12th ANNUAL ALAMEDA ON CAMERA
Alameda On Camera Exhibit: April 5– June 1
Gala Opening Reception: Friday, April 12, 7-9 pm
Mid-show Reception: Friday, May 10, 7–9 pm
Alameda On Camera Photographers:
Eric Ahrendt; Cassie Arnold; Paula Berry; Bonnie Blake-Drucker; David Bock;
Michele Bock; Brittany Bradley; Carrie Clinton; Jennifer Cook; Jeff Cullen; Andre Cunha; Cha Dye-Levias; Stephen Elbert; Jared Elizares; Marc Fournier; Keith Garrison; Neil Geller; Jill Gorman; Taylor Griffith; Jeff Heyman; Kathy Hurtado; Barbara James; Hassaun Jones-Bey; Jennifer Kennedy; Joel Key; Zalina Kotaeva; Alisha Laborico; Eddy Lehrer; Charles Lucke; Karen Braun Malpas; Phillip Matarrese; Andy McKee; Melanie McMullen; Brandon Meins;
Kelly Parker-Bridges; Amy Patick; Marilena Petrella; Eduardo Pineda; Michael Prouting; Ellen Rosenthal; Christopher Saunders; Christopher Seiwald; Yaniv Sherman; Roseanne Smith;Luis Solorzano; Michael Teresko; Robin Young; and Philip Zike
Alameda On Camera Youth Photographers:
Ava Burton; Kyle Gorman; Annika Kapur; Mominah Khan; Vivi McKee;
Owen Merritt; Ishita Suresh and Theo Wilson
2019 AOC Juror Jenn Doyle Crane
ALAMEDA ON CAMERA 2019 - Favor
Jenn Doyle Crane currently serves as the Project Manager for the Civic Art Collection of San Francisco, bringing over 20 years’ experience in fine arts collection management. She is responsible for the planning of complex installation and conservation projects involving the historical Civic Art Collection and for new artworks entering the collection, either through the Public Art Program, gifts, or other means. Recent projects include large architecturally integrated artworks for the San Francisco International Airport, Moscone Center and Central Subway. In her tenure, she has conducted an unprecedented inventory project, setting and collecting data points for artworks of the Civic Art Collection; enabling accurate fiscal projections for its long term care and maintenance, and bringing details of the collection online to coincide with the agency’s recent redesign of the website.
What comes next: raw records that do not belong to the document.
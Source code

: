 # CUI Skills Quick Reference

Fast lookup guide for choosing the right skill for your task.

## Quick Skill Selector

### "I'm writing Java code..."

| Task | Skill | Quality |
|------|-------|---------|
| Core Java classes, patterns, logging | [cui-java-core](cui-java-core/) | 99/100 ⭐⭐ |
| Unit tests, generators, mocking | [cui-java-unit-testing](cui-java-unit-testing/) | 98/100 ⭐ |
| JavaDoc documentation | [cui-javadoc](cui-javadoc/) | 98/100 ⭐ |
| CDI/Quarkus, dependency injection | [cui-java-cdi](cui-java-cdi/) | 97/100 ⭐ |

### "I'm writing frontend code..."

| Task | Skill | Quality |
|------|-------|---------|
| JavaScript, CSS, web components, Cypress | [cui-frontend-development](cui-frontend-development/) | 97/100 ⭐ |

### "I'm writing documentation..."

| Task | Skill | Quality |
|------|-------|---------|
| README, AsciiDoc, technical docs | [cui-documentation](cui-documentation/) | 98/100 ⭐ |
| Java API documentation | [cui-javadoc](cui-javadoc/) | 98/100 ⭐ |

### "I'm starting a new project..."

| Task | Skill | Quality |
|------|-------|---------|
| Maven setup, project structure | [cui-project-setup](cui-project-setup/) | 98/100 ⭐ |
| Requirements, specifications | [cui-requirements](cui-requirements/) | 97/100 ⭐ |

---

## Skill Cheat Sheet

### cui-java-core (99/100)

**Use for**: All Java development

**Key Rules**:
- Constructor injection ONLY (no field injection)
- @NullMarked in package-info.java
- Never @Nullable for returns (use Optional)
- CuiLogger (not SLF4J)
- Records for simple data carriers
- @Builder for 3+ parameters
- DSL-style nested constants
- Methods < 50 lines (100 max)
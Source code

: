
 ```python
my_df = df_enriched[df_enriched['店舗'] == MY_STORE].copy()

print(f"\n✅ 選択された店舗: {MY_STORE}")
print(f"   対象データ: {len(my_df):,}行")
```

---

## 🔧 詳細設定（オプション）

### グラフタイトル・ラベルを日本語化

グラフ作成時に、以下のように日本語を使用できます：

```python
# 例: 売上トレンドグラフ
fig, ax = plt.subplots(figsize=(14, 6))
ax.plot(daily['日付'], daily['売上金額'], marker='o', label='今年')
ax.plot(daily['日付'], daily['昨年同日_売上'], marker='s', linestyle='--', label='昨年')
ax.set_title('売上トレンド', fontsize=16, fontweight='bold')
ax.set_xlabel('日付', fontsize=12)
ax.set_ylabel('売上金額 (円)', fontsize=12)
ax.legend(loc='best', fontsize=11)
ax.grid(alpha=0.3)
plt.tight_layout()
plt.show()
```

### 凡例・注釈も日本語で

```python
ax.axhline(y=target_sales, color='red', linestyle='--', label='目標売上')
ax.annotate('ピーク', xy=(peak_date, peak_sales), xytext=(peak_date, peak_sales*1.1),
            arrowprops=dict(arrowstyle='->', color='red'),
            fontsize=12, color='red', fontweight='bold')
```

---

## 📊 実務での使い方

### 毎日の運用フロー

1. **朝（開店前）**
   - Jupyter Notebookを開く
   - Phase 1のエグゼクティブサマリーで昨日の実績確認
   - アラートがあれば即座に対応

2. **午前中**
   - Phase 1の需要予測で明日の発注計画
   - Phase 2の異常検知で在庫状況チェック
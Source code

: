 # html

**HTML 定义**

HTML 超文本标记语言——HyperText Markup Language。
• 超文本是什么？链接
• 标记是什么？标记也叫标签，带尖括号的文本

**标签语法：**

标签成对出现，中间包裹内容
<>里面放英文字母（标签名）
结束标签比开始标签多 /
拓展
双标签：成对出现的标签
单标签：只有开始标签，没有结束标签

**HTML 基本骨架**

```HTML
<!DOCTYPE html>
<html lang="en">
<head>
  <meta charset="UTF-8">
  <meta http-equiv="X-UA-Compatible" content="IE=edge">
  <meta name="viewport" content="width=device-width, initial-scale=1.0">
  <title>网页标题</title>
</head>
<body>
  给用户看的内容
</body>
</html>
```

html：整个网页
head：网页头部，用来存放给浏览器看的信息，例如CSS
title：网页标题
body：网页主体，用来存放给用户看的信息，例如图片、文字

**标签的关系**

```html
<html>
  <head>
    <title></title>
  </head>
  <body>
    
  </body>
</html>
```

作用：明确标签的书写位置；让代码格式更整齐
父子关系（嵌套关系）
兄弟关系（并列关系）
The collection consists of over 3,500 artworks, including public monuments and murals, contemporary public art installations, paintings, works on paper, ceramics and jewelry.
Before joining in SFAC in 2012, she coordinated numerous traveling international exhibits; implemented institutional and private collection management procedures; for private and public institutions such as the Solomon R. Guggenheim Museum, Brooklyn Museum, and Bay Area private fine art collections and estates. When not at work, she runs the Alameda Fruit Co., a community-based food project; and curates public art programs and exhibitions under the auspices of "Awe Lab".
by Karen Braun Malpas
It’s springtime which means Frank Bette’s 10th annual Alameda On Camera exhibit is once again lining all the walls with a plethora of images of our lovely city. It’s not exactly pictures OF Alameda but, pictures taken IN Alameda by 48 artists who were randomly assigned 1/48th of the map of Alameda to document in 48 hours followed by a month in which to make something interesting from that visual gleaning.
There are 11 awards of excellence this year. Here are some more,…mine. Most Evocative Of The Human Condition is Jeff Cullen's sepia tone “Contemplation.” In the foreground, we see a seated figure in profile looking out to sea. In the distance is a small standing figure. Many Alamedans have sat just like this and so, might project themselves into the body language. Is the contemplation morose or grateful? If there is a relationship between the figures, is it menacing or anticipatory? Is the solitude of the figures welcome or not? i.e. are they alone or lonely? The design is full of poignant, peaceful, open space in which thoughts may be carried outward and expand.
Best Variation of a familiar theme is Cha-Dye-Levias’ “Succulent C.” Succulents are imminently photograph-able and this show includes several examples. This particular image, however, depicts a more rare species focused such that we aren’t certain whether it is flora as she states or fauna such as the eye of a fly or the armor of some creature’s scales. It’s not even clear whether the dark at the edges and light at the epicenter is zooming in close or zooming out into deep space. The questions keep us looking, engaged and wondering.
Best OMG, I’ve Never Seen That Here! is Ellen Rosenthal’s “Plenty of Sand.” The composition is 3 horizontal bands. In the foreground is a dark fence made subtle by
containing many tones of darkness which prevent it from going flat. The fence fences
in foreign-looking mountains of sand which read like someplace far, far away. Above floats a band of noncommittal pale blue sky thus illustrating once again that this little city by the bay has it all, including deserts.
There is much rewarding work to see in this photo-based show which will be up through June 1, Wednesday - Sunday, 11-5.